Reduction not offsetting is the key

The Liberal Democrats’ environment spokesman Chris Huhne explores the growth in carbon offsetting, but tells reducing emissions must be central to any policy on climate change.

Carbon offsetting has progressed from minor environmental initiative to major international industry in an astonishingly small period of time.

The growth in offsetting has mirrored the increasing awareness of climate change amongst the general public, and the difficulty of trying to be green while also existing in an economy run on carbon. Offsetting has become fashionable amongst the carbon conscious, but its usefulness as a weapon against climate change is questionable. Does offsetting merely allow polluters to carry on with a clear conscience, or does it genuinely take out of the atmosphere carbon that would otherwise be left in?

In a world in transition to a post-carbon future, offsetting is bound to be attractive to those who are environmentally conscious but who also need to rely on carbon-using technologies like air travel. Offsetting can make up for the effects of carbon that would have emitted anyway, but in the long run the objective has to be to reduce carbon emissions to a sustainable level.

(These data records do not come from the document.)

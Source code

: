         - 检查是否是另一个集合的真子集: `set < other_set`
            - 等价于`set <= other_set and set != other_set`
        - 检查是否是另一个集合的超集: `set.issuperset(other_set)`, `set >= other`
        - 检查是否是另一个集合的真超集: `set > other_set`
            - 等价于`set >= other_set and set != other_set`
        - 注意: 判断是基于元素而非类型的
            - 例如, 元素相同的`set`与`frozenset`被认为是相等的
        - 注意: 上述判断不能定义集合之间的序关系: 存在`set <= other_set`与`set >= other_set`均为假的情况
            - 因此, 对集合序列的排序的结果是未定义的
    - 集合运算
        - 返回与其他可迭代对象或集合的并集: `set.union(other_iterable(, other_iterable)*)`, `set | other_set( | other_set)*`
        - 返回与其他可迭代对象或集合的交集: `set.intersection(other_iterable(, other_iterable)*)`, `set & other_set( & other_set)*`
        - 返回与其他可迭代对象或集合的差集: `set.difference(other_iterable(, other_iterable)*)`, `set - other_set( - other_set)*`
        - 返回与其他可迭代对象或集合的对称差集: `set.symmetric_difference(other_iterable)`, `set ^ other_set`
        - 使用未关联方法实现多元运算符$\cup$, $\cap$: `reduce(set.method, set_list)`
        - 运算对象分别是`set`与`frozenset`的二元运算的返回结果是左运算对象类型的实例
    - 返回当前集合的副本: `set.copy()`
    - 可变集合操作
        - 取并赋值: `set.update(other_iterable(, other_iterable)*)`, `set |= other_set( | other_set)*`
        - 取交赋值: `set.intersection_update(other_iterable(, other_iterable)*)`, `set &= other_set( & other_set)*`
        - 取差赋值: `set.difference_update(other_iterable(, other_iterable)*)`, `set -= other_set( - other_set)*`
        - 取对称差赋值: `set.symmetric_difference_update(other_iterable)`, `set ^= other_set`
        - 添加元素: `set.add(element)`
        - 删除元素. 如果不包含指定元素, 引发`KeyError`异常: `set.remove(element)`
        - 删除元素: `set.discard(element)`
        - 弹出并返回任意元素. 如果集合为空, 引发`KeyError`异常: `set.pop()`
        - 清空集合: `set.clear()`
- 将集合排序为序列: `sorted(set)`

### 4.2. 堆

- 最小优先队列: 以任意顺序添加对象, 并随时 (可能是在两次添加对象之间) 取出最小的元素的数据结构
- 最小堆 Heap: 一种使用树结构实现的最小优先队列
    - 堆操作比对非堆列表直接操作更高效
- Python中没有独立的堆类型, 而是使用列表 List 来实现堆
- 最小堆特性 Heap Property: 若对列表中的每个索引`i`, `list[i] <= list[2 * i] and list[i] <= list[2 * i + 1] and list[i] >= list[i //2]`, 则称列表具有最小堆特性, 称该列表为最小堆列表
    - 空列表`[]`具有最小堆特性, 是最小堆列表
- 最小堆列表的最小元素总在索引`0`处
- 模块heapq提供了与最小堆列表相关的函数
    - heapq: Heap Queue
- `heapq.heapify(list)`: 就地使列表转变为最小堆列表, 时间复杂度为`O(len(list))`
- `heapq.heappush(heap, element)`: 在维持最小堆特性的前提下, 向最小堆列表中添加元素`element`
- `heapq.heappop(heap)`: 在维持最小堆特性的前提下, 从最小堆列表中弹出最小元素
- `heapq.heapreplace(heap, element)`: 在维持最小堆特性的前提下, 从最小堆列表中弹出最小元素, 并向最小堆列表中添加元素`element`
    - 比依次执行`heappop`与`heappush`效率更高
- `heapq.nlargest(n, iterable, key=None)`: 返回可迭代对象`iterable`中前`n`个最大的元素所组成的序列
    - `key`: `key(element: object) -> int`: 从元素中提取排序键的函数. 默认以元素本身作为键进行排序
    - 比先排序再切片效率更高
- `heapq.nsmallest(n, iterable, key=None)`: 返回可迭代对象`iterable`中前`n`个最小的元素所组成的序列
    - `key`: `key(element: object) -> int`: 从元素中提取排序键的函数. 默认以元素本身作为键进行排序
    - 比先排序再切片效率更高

It is often assumed that offsetting organisations do little more than plant trees of absorb the carbon emitted by a particular activity, but as the industry has grown so has the sophistication of techniques involved. With offset companies now investing in renewable schemes and energy efficiency measures as well as forestation projects, there are range of actions that deserve support. Individuals tend to offset as a matter of conscience, but the business is now growing rapidly as an increasing number of firms embrace the concept as a way of highlighting their green credentials. Businesses will offset to reduce their carbon footprint when they cannot make other reductions. Their motives include ethical conviction, compliance with voluntary targets, product branding (“carbon neutral), stakeholder pressure as well more defensive intentions such as the threat of ‘climate litigation’ and the desire to convince government that regulations are not needed.

In short, the business of offsetting is now booming, and consumers and client businesses want assurance that they are getting what is claimed on the packet. Offsetting, in essence, allows the purchasing of carbon credits and the governments suggestion is that a verified scheme should purchase credits from a Kyoto approved scheme. However this form of certification is a blunt tool as it would not take into account the entire offsetting market and any schemes that fall outside the strict barriers would not be accredited. Non Kyoto ‘Verified Emission Reduction’ credits can often match the better standards, such the WWF Voluntary Gold Standard and offer consumers better value for money. It is essential that eventual regulation takes into account the nature of the market and supports the full range of projects available.

At present the market is confusing, and the Liberal Democrats urge two clear tests to simplify the system. There must be transparency so that consumers can see what they are buying and how it works. But the key test is additionality. It is essential to verify carbon offset schemes, so that consumers are guaranteed that their efforts to cut carbon genuinely add to what would have happened anyway. If government certification can achieve this, and embrace the full range of offsetting projects, then carbon offsetting will have part to play as we strive to tackle climate change.